++++ Materials provided

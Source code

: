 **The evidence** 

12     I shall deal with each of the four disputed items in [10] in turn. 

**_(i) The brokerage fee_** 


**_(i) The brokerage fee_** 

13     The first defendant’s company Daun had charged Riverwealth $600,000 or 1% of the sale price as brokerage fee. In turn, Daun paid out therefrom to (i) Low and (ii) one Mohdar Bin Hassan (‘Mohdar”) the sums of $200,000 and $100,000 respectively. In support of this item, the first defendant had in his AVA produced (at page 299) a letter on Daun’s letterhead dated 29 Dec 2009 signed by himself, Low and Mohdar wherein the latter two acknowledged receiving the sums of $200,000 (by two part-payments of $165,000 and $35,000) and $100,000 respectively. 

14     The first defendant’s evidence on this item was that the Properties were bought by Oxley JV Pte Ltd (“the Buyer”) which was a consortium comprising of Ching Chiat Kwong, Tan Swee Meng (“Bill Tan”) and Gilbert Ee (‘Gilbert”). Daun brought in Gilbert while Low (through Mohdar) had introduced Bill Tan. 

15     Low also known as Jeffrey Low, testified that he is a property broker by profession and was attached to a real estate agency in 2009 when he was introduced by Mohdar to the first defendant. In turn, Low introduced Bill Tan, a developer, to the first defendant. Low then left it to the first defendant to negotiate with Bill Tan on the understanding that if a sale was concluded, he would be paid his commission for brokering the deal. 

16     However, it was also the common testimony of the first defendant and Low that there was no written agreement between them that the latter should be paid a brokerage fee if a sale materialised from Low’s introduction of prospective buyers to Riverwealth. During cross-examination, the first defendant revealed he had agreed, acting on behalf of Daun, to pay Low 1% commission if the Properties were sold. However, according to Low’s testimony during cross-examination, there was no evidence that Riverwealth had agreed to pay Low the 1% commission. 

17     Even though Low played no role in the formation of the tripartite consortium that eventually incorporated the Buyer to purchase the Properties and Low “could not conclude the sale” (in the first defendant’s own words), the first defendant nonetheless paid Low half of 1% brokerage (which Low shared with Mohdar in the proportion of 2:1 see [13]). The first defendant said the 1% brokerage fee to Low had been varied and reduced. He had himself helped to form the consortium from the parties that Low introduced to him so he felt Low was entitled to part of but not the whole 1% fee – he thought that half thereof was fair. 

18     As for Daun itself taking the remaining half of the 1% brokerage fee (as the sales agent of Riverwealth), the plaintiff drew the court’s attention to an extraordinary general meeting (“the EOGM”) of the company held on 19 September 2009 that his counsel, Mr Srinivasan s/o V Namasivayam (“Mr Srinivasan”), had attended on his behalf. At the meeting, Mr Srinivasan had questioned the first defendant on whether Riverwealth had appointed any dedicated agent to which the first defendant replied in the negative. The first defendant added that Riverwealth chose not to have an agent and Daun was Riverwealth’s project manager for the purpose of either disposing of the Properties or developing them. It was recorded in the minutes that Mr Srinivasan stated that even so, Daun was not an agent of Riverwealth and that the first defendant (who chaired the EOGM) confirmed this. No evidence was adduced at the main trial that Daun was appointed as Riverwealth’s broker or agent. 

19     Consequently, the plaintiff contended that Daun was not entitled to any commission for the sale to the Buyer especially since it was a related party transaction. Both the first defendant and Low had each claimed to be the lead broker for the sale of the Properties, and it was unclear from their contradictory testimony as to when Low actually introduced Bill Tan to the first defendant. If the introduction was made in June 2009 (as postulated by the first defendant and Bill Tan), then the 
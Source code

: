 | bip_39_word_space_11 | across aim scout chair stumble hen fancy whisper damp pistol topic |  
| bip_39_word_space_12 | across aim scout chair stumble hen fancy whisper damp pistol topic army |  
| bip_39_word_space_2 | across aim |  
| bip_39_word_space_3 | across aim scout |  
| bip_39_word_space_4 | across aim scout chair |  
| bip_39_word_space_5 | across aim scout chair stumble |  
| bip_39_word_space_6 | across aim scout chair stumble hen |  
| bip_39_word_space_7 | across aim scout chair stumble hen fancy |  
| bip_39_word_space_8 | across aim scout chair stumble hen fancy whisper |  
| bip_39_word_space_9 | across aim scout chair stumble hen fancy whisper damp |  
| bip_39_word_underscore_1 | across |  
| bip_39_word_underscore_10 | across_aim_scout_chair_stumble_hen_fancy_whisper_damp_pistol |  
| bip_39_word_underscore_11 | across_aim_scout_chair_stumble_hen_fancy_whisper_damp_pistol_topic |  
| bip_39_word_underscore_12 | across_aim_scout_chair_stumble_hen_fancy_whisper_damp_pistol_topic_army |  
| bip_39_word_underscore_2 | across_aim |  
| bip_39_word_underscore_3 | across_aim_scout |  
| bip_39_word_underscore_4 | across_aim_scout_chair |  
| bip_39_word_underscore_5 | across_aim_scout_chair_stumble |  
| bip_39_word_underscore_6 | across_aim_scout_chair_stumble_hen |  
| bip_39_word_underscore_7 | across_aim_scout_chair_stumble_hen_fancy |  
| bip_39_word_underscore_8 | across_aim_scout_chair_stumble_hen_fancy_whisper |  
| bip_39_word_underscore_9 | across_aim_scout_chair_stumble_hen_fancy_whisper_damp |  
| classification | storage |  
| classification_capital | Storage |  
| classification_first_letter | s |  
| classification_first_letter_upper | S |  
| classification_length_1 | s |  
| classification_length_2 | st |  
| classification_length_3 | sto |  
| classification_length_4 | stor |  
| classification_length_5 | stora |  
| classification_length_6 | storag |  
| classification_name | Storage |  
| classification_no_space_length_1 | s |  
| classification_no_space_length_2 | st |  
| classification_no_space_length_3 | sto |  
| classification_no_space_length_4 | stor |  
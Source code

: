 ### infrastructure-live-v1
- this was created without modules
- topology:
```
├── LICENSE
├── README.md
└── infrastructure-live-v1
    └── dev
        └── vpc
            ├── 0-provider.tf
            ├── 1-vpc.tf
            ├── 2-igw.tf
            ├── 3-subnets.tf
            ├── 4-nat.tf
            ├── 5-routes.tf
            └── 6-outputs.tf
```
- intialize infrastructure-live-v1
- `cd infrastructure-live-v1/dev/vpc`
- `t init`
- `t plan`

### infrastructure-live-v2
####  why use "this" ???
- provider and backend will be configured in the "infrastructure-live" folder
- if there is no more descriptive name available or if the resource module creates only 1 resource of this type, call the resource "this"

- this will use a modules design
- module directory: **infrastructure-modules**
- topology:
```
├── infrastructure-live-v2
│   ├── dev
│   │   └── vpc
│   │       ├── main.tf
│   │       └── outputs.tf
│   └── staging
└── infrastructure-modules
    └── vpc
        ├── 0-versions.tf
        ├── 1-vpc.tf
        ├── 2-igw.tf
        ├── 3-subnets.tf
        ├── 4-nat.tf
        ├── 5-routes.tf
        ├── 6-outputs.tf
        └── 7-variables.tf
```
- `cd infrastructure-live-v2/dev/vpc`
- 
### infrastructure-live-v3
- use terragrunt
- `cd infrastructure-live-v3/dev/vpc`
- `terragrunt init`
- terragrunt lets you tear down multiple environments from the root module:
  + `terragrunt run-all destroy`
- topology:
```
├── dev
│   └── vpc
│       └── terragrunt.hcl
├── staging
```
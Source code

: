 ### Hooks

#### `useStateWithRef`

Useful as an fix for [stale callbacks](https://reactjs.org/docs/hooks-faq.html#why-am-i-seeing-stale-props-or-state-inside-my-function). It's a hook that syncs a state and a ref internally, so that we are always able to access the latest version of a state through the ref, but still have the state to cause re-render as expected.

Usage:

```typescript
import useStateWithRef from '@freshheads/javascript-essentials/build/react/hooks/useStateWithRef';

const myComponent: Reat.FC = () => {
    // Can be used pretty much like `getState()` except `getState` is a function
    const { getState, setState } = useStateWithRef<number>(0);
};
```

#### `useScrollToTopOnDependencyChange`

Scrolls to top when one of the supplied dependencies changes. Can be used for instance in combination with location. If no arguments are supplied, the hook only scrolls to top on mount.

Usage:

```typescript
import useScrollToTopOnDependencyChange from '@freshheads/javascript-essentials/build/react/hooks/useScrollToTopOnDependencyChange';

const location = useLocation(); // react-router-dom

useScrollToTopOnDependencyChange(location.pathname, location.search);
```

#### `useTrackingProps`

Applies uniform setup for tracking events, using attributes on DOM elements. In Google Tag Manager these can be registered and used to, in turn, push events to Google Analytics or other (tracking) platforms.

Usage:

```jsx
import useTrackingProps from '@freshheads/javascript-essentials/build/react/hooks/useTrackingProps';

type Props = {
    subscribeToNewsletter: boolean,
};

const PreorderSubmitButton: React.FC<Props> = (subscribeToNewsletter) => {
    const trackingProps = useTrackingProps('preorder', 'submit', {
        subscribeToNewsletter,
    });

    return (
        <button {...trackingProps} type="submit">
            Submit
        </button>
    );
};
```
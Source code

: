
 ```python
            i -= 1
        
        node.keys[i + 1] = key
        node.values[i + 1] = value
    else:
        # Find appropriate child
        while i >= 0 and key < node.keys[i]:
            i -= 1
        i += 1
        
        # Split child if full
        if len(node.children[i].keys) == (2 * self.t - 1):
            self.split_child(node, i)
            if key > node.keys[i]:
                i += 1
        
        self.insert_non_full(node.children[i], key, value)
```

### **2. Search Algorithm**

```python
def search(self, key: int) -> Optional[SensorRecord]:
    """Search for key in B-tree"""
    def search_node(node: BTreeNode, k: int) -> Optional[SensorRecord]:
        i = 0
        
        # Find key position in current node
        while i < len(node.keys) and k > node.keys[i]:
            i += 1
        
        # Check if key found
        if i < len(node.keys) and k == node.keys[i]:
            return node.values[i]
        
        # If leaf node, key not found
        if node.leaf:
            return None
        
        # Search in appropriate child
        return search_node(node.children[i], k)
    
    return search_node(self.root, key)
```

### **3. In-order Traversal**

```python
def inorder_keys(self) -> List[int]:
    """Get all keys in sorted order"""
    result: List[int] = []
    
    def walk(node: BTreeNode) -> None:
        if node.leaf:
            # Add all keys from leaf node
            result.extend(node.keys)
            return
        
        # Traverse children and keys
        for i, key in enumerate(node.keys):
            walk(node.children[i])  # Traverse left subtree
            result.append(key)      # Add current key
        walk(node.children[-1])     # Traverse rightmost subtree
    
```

++++++++

▶ _What this task involves_
The records above should be printed exactly, please, from the first line through the line containing "15     Low also known", with both ends kept and nothing past it.

▶ _Exercise solution_
Source code

: **The evidence** 

12     I shall deal with each of the four disputed items in [10] in turn. 

**_(i) The brokerage fee_** 


**_(i) The brokerage fee_** 

13     The first defendant’s company Daun had charged Riverwealth $600,000 or 1% of the sale price as brokerage fee. In turn, Daun paid out therefrom to (i) Low and (ii) one Mohdar Bin Hassan (‘Mohdar”) the sums of $200,000 and $100,000 respectively. In support of this item, the first defendant had in his AVA produced (at page 299) a letter on Daun’s letterhead dated 29 Dec 2009 signed by himself, Low and Mohdar wherein the latter two acknowledged receiving the sums of $200,000 (by two part-payments of $165,000 and $35,000) and $100,000 respectively. 

14     The first defendant’s evidence on this item was that the Properties were bought by Oxley JV Pte Ltd (“the Buyer”) which was a consortium comprising of Ching Chiat Kwong, Tan Swee Meng (“Bill Tan”) and Gilbert Ee (‘Gilbert”). Daun brought in Gilbert while Low (through Mohdar) had introduced Bill Tan. 

15     Low also known as Jeffrey Low, testified that he is a property broker by profession and was attached to a real estate agency in 2009 when he was introduced by Mohdar to the first defendant. In turn, Low introduced Bill Tan, a developer, to the first defendant. Low then left it to the first defendant to negotiate with Bill Tan on the understanding that if a sale was concluded, he would be paid his commission for brokering the deal. 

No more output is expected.